Aether’s successful in other areas for other activities. Can you explain a bit about why you wanted to get into the moto space?

Palmer West: Too much moto clothing is just… Crayola. It’s a sea of ugly. There’s this flawed idea that it needs to be ugly to protect you, and that’s false. We thought, “No, there are a lot of men and women who ride just as a means of transportation.” So we built just two pieces at first, to see if anybody was thinking what we were thinking and it turns out they were.

Courtesy of Aether

Tell us about choosing fabrics first, rather than fully envisioning a garment and then hunting for the fabric to fit the vision.
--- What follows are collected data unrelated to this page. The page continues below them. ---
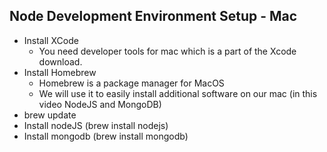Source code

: ## Node Development Environment Setup - Mac
  * Install XCode
    - You need developer tools for mac which is a part of the Xcode download. 
  * Install Homebrew
    - Homebrew is a package manager for MacOS
    - We will use it to easily install additional software on our mac (in this video NodeJS and MongoDB)
  * brew update
  * Install nodeJS (brew install nodejs)
  * Install mongodb (brew install mongodb)

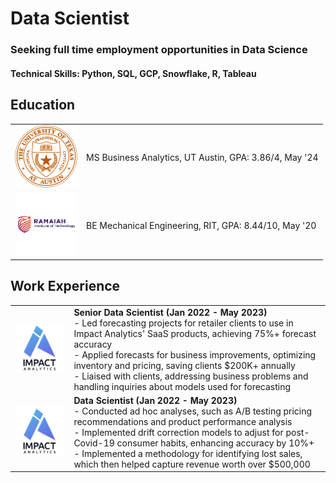 # Data Scientist

### Seeking full time employment opportunities in Data Science

#### Technical Skills: Python, SQL, GCP, Snowflake, R, Tableau

## Education

<table>
  <tr>
    <td><img src="assets/UTLOGO.png" alt="UT Logo" width="100" height="100"></td>
    <td>MS Business Analytics, UT Austin, GPA: 3.86/4, May '24</td>
  </tr>
  <tr>
    <td><img src="assets/RIT.png" alt="RIT Logo" width="100" height="100"></td>
    <td>BE Mechanical Engineering, RIT, GPA: 8.44/10, May '20</td>
  </tr>
</table>

## Work Experience

<style>
  img {
    max-width: 100%;
    height: auto;
  }
</style>

<table>
  <tr>
    <td><img src="assets/Impact_Analytics.jpg" alt="Impact Logo" width="200" height="200"></td>
    <td>
      <strong>Senior Data Scientist (Jan 2022 - May 2023)</strong><br>
      - Led forecasting projects for retailer clients to use in Impact Analytics' SaaS products, achieving 75%+ forecast accuracy<br>
      - Applied forecasts for business improvements, optimizing inventory and pricing, saving clients $200K+ annually<br>
      - Liaised with clients, addressing business problems and handling inquiries about models used for forecasting
    </td>
  </tr>
  <tr>
    <td><img src="assets/Impact_Analytics.jpg" alt="Impact Logo" width="200" height="200"></td>
    <td>
      <strong>Data Scientist (Jan 2022 - May 2023)</strong><br>
      - Conducted ad hoc analyses, such as A/B testing pricing recommendations and product performance analysis<br>
      - Implemented drift correction models to adjust for post-Covid-19 consumer habits, enhancing accuracy by 10%+<br>
      - Implemented a methodology for identifying lost sales, which then helped capture revenue worth over $500,000
    </td>
  </tr>
</table>
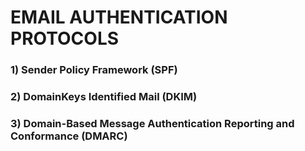 # EMAIL AUTHENTICATION PROTOCOLS

### 1) Sender Policy Framework (SPF)

### 2) DomainKeys Identified Mail (DKIM)

### 3) Domain-Based Message Authentication Reporting and Conformance (DMARC) 
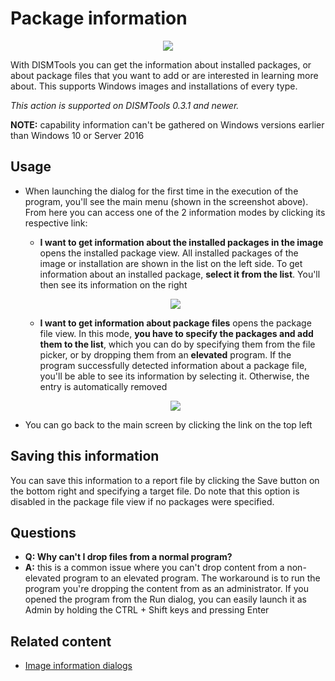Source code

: # Package information

<p align="center">
    <img src="../../../res/img_tasks/info/pkg_info.png" />
</p>

With DISMTools you can get the information about installed packages, or about package files that you want to add or are interested in learning more about. This supports Windows images and installations of every type.

*This action is supported on DISMTools 0.3.1 and newer.*

**NOTE:** capability information can't be gathered on Windows versions earlier than Windows 10 or Server 2016

## Usage

- When launching the dialog for the first time in the execution of the program, you'll see the main menu (shown in the screenshot above). From here you can access one of the 2 information modes by clicking its respective link:

    - **I want to get information about the installed packages in the image** opens the installed package view. All installed packages of the image or installation are shown in the list on the left side. To get information about an installed package, **select it from the list**. You'll then see its information on the right

    <p align="center">
        <img src="../../../res/img_tasks/info/get_instpkginfo.png" />
    </p>

    - **I want to get information about package files** opens the package file view. In this mode, **you have to specify the packages and add them to the list**, which you can do by specifying them from the file picker, or by dropping them from an **elevated** program. If the program successfully detected information about a package file, you'll be able to see its information by selecting it. Otherwise, the entry is automatically removed

    <p align="center">
        <img src="../../../res/img_tasks/info/get_pkgfileinfo.png" />
    </p>

- You can go back to the main screen by clicking the link on the top left

## Saving this information

You can save this information to a report file by clicking the Save button on the bottom right and specifying a target file. Do note that this option is disabled in the package file view if no packages were specified.

## Questions

- **Q: Why can't I drop files from a normal program?**
- **A:** this is a common issue where you can't drop content from a non-elevated program to an elevated program. The workaround is to run the program you're dropping the content from as an administrator. If you opened the program from the Run dialog, you can easily launch it as Admin by holding the CTRL + Shift keys and pressing Enter

## Related content

- [Image information dialogs](../info/infodlgs.md)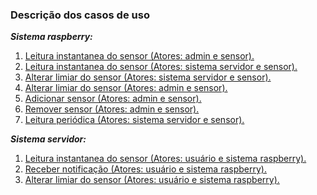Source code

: ### Descrição dos casos de uso

***Sistema raspberry:***

1. [Leitura instantanea do sensor (Atores: admin e sensor).](./descricao-casos-de-uso/sistema-raspberry/leitura-instantanea-admin.md)
2. [Leitura instantanea do sensor (Atores: sistema servidor e sensor).](./descricao-casos-de-uso/sistema-raspberry/leitura-instantanea-servidor.md)
3. [Alterar limiar do sensor (Atores: sistema servidor e sensor).](./descricao-casos-de-uso/sistema-raspberry/alterar-limiar-servidor.md)
4. [Alterar limiar do sensor (Atores: admin e sensor).](./descricao-casos-de-uso/sistema-raspberry/alterar-limiar-admin.md)
5. [Adicionar sensor (Atores: admin e sensor).](./descricao-casos-de-uso/sistema-raspberry/adicionar-sensor-admin.md)
6. [Remover sensor (Atores: admin e sensor).](./descricao-casos-de-uso/sistema-raspberry/remover-sensor-admin.md)
7. [Leitura periódica (Atores: sistema servidor e sensor).](./descricao-casos-de-uso/sistema-raspberry/leitura-periodica-servidor.md)



***Sistema servidor:***

1. [Leitura instantanea do sensor (Atores: usuário e sistema raspberry).](./descricao-casos-de-uso/sistema-servidor/leitura-instantanea-servidor.md)
2. [Receber notificação (Atores: usuário e sistema raspberry).](./descricao-casos-de-uso/sistema-servidor/receber-notificacao-servidor.md)
3. [Alterar limiar do sensor (Atores: usuário e sistema raspberry).](./descricao-casos-de-uso/sistema-servidor/alterar-limiar-servidor.md)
PW: We screen on whether we’d want to wear anything made of that fabric. Sure, we lean on what we already know, hiking or backcountry skiing, but really, first, we build a library of fabrics that call to us. What’s the hand? How does it behave when it moves? Schoeller is great for that because their Dynatec has all of those properties, but it’s also completely waterproof and will hold up in a crash—but it feels like something you want to wear. I know that sounds weird to say, but there are a lot of mills that just build for technicality, and not for wearability.

Filson’s Alcan Collection seems like something the brand could have released in 1965—balancing contemporary tech with classic design. But Filson began as a brand for outdoor enthusiasts, tell us about getting into the moto space. 

Courtesy of Filson

Adam Hogarth: Filson has always been about problem-solving. If you look back to who they outfitted, it was people cutting down massive trees, and they used the best “technology” from the era. You’re right that you can absolutely imagine us making a coat like the Alcan Cruiser a few generations ago. You can see it as ours, and that’s the beauty of it. We kept hearing from customers using our existing clothing for riding, so it was just obvious to do this, but to do it our way.

Courtesy of Aether

Can you each share something about each of these pieces that offer the biography of your brand—even if they are likely to be invisible or subconscious to many buyers?

AH: Everything we build has to be reworkable. A lot of brands will use recycled materials now, but Filson—from day one—was about being repairable. Too technical or too ornate and it would be harder to preserve. So you may not recognize the simplicity of the fabrication, but we can fix everything we make. To us sustainable design means we can keep it alive, and like everything Filson, handing it down for generations.

AC: We make a denim which is, at its peak, 200 times stronger than a standard Levi’s 501 denim. So, you know, 12-ounce denim. We can actually pick up a two-and-a-half-ton car with our jeans.

PW: We do something really subtle where we move seams so that they’re not going to bind the rider, but they’re also not in an impact zone so they won’t be the first thing that hits when you fall, which would compound the force. Also, we test all our seams so they work like welded metal. A proper weld is stronger than the metal it joins, and that’s how we have to think. Riding is dangerous, so if we’re going to do this dangerous thing we should build a product we expect to hold up for 20 years, but for 20 seconds of those two decades, it needs to save your life.